**Required work:** Nothing but the records beneath, reproduced exactly, should appear in the answer.

### Data in this exercise

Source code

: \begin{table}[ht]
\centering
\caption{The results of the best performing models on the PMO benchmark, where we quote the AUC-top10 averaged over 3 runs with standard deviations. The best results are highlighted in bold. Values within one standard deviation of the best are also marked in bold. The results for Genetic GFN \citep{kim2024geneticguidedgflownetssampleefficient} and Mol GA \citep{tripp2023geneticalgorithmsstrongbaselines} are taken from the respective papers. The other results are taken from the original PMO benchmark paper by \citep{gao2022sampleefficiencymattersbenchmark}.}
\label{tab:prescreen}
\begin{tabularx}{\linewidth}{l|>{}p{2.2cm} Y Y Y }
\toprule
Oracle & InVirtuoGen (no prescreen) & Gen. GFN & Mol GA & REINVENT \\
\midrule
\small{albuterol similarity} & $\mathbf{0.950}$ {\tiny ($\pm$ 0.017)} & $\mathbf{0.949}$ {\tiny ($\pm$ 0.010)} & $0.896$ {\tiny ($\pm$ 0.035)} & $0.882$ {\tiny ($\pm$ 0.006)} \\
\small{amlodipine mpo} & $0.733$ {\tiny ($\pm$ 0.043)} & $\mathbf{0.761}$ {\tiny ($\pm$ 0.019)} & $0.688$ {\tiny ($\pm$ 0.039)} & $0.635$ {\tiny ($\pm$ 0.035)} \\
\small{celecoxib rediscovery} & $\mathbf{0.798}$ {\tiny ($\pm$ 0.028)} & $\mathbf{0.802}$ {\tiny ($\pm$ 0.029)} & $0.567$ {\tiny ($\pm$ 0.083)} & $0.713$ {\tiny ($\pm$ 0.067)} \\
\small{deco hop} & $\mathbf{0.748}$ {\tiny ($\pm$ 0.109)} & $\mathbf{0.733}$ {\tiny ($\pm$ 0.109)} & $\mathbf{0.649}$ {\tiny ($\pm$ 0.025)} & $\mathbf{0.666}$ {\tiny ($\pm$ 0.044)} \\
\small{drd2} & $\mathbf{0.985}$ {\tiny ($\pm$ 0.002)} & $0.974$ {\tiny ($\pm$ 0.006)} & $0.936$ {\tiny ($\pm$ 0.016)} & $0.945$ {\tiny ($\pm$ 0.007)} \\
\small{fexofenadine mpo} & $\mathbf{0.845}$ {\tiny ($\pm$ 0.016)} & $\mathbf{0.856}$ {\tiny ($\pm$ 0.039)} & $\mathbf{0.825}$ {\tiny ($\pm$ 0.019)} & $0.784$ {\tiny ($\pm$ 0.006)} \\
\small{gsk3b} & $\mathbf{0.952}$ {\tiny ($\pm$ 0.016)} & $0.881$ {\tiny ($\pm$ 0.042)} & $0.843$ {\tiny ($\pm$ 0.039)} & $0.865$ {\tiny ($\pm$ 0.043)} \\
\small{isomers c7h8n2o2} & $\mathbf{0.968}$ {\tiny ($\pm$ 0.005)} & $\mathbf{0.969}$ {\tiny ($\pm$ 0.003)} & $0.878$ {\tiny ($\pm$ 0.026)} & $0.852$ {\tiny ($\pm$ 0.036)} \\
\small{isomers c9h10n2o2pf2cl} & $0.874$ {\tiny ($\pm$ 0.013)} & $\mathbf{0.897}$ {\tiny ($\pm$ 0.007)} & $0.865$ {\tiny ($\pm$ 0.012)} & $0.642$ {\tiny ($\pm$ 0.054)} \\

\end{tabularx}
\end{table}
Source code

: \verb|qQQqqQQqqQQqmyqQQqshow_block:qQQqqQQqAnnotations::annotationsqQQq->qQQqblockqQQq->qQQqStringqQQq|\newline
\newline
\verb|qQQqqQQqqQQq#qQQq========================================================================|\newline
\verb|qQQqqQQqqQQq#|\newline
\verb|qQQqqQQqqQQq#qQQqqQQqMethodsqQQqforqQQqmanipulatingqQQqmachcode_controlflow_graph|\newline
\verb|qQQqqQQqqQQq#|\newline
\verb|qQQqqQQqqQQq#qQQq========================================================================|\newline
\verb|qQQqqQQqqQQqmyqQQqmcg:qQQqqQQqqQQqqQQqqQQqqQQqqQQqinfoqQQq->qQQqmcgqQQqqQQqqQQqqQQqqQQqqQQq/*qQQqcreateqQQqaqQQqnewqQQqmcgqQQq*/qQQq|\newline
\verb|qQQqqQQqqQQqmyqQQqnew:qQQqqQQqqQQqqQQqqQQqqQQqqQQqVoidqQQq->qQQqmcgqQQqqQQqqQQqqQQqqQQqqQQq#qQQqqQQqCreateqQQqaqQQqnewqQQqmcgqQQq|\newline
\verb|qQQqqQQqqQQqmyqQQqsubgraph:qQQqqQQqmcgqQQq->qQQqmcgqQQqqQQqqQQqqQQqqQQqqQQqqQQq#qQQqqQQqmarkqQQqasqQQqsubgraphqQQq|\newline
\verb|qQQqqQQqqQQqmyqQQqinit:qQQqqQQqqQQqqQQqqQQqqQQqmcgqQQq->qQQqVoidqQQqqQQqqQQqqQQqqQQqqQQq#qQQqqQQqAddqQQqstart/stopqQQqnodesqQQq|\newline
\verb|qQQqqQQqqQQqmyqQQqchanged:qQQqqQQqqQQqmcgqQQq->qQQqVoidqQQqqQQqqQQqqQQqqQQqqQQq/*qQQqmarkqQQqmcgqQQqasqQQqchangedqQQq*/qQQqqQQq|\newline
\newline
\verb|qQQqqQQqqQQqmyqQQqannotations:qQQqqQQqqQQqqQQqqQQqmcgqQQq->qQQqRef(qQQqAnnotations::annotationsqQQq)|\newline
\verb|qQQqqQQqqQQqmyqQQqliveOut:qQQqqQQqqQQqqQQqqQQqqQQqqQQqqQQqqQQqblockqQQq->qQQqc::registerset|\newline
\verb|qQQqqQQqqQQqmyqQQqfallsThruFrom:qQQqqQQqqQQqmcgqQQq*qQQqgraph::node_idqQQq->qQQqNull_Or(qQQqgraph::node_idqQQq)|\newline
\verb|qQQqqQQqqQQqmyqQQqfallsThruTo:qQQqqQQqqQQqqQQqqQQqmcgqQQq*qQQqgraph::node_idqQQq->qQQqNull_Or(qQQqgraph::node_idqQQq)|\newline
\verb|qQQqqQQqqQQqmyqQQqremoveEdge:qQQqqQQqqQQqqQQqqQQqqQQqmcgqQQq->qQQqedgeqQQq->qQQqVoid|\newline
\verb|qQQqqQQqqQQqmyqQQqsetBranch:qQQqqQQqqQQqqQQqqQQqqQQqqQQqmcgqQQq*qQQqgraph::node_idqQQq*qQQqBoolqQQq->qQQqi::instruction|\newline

######

**Reply to the exercise:**
Source code

: \begin{table}[ht]
\centering
\caption{The results of the best performing models on the PMO benchmark, where we quote the AUC-top10 averaged over 3 runs with standard deviations. The best results are highlighted in bold. Values within one standard deviation of the best are also marked in bold. The results for Genetic GFN \citep{kim2024geneticguidedgflownetssampleefficient} and Mol GA \citep{tripp2023geneticalgorithmsstrongbaselines} are taken from the respective papers. The other results are taken from the original PMO benchmark paper by \citep{gao2022sampleefficiencymattersbenchmark}.}
\label{tab:prescreen}
\begin{tabularx}{\linewidth}{l|>{}p{2.2cm} Y Y Y }
\toprule
Oracle & InVirtuoGen (no prescreen) & Gen. GFN & Mol GA & REINVENT \\
\midrule
\small{albuterol similarity} & $\mathbf{0.950}$ {\tiny ($\pm$ 0.017)} & $\mathbf{0.949}$ {\tiny ($\pm$ 0.010)} & $0.896$ {\tiny ($\pm$ 0.035)} & $0.882$ {\tiny ($\pm$ 0.006)} \\
\small{amlodipine mpo} & $0.733$ {\tiny ($\pm$ 0.043)} & $\mathbf{0.761}$ {\tiny ($\pm$ 0.019)} & $0.688$ {\tiny ($\pm$ 0.039)} & $0.635$ {\tiny ($\pm$ 0.035)} \\
\small{celecoxib rediscovery} & $\mathbf{0.798}$ {\tiny ($\pm$ 0.028)} & $\mathbf{0.802}$ {\tiny ($\pm$ 0.029)} & $0.567$ {\tiny ($\pm$ 0.083)} & $0.713$ {\tiny ($\pm$ 0.067)} \\
\small{deco hop} & $\mathbf{0.748}$ {\tiny ($\pm$ 0.109)} & $\mathbf{0.733}$ {\tiny ($\pm$ 0.109)} & $\mathbf{0.649}$ {\tiny ($\pm$ 0.025)} & $\mathbf{0.666}$ {\tiny ($\pm$ 0.044)} \\
\small{drd2} & $\mathbf{0.985}$ {\tiny ($\pm$ 0.002)} & $0.974$ {\tiny ($\pm$ 0.006)} & $0.936$ {\tiny ($\pm$ 0.016)} & $0.945$ {\tiny ($\pm$ 0.007)} \\
\small{fexofenadine mpo} & $\mathbf{0.845}$ {\tiny ($\pm$ 0.016)} & $\mathbf{0.856}$ {\tiny ($\pm$ 0.039)} & $\mathbf{0.825}$ {\tiny ($\pm$ 0.019)} & $0.784$ {\tiny ($\pm$ 0.006)} \\
\small{gsk3b} & $\mathbf{0.952}$ {\tiny ($\pm$ 0.016)} & $0.881$ {\tiny ($\pm$ 0.042)} & $0.843$ {\tiny ($\pm$ 0.039)} & $0.865$ {\tiny ($\pm$ 0.043)} \\
\small{isomers c7h8n2o2} & $\mathbf{0.968}$ {\tiny ($\pm$ 0.005)} & $\mathbf{0.969}$ {\tiny ($\pm$ 0.003)} & $0.878$ {\tiny ($\pm$ 0.026)} & $0.852$ {\tiny ($\pm$ 0.036)} \\
\small{isomers c9h10n2o2pf2cl} & $0.874$ {\tiny ($\pm$ 0.013)} & $\mathbf{0.897}$ {\tiny ($\pm$ 0.007)} & $0.865$ {\tiny ($\pm$ 0.012)} & $0.642$ {\tiny ($\pm$ 0.054)} \\

\end{tabularx}
\end{table}
Source code

: \verb|qQQqqQQqqQQqmyqQQqshow_block:qQQqqQQqAnnotations::annotationsqQQq->qQQqblockqQQq->qQQqStringqQQq|\newline
\newline
\verb|qQQqqQQqqQQq#qQQq========================================================================|\newline
\verb|qQQqqQQqqQQq#|\newline
\verb|qQQqqQQqqQQq#qQQqqQQqMethodsqQQqforqQQqmanipulatingqQQqmachcode_controlflow_graph|\newline
\verb|qQQqqQQqqQQq#|\newline
\verb|qQQqqQQqqQQq#qQQq========================================================================|\newline
\verb|qQQqqQQqqQQqmyqQQqmcg:qQQqqQQqqQQqqQQqqQQqqQQqqQQqinfoqQQq->qQQqmcgqQQqqQQqqQQqqQQqqQQqqQQq/*qQQqcreateqQQqaqQQqnewqQQqmcgqQQq*/qQQq|\newline
\verb|qQQqqQQqqQQqmyqQQqnew:qQQqqQQqqQQqqQQqqQQqqQQqqQQqVoidqQQq->qQQqmcgqQQqqQQqqQQqqQQqqQQqqQQq#qQQqqQQqCreateqQQqaqQQqnewqQQqmcgqQQq|\newline
\verb|qQQqqQQqqQQqmyqQQqsubgraph:qQQqqQQqmcgqQQq->qQQqmcgqQQqqQQqqQQqqQQqqQQqqQQqqQQq#qQQqqQQqmarkqQQqasqQQqsubgraphqQQq|\newline
\verb|qQQqqQQqqQQqmyqQQqinit:qQQqqQQqqQQqqQQqqQQqqQQqmcgqQQq->qQQqVoidqQQqqQQqqQQqqQQqqQQqqQQq#qQQqqQQqAddqQQqstart/stopqQQqnodesqQQq|\newline
\verb|qQQqqQQqqQQqmyqQQqchanged:qQQqqQQqqQQqmcgqQQq->qQQqVoidqQQqqQQqqQQqqQQqqQQqqQQq/*qQQqmarkqQQqmcgqQQqasqQQqchangedqQQq*/qQQqqQQq|\newline
\newline
\verb|qQQqqQQqqQQqmyqQQqannotations:qQQqqQQqqQQqqQQqqQQqmcgqQQq->qQQqRef(qQQqAnnotations::annotationsqQQq)|\newline
\verb|qQQqqQQqqQQqmyqQQqliveOut:qQQqqQQqqQQqqQQqqQQqqQQqqQQqqQQqqQQqblockqQQq->qQQqc::registerset|\newline
\verb|qQQqqQQqqQQqmyqQQqfallsThruFrom:qQQqqQQqqQQqmcgqQQq*qQQqgraph::node_idqQQq->qQQqNull_Or(qQQqgraph::node_idqQQq)|\newline
\verb|qQQqqQQqqQQqmyqQQqfallsThruTo:qQQqqQQqqQQqqQQqqQQqmcgqQQq*qQQqgraph::node_idqQQq->qQQqNull_Or(qQQqgraph::node_idqQQq)|\newline
\verb|qQQqqQQqqQQqmyqQQqremoveEdge:qQQqqQQqqQQqqQQqqQQqqQQqmcgqQQq->qQQqedgeqQQq->qQQqVoid|\newline
\verb|qQQqqQQqqQQqmyqQQqsetBranch:qQQqqQQqqQQqqQQqqQQqqQQqqQQqmcgqQQq*qQQqgraph::node_idqQQq*qQQqBoolqQQq->qQQqi::instruction|\newline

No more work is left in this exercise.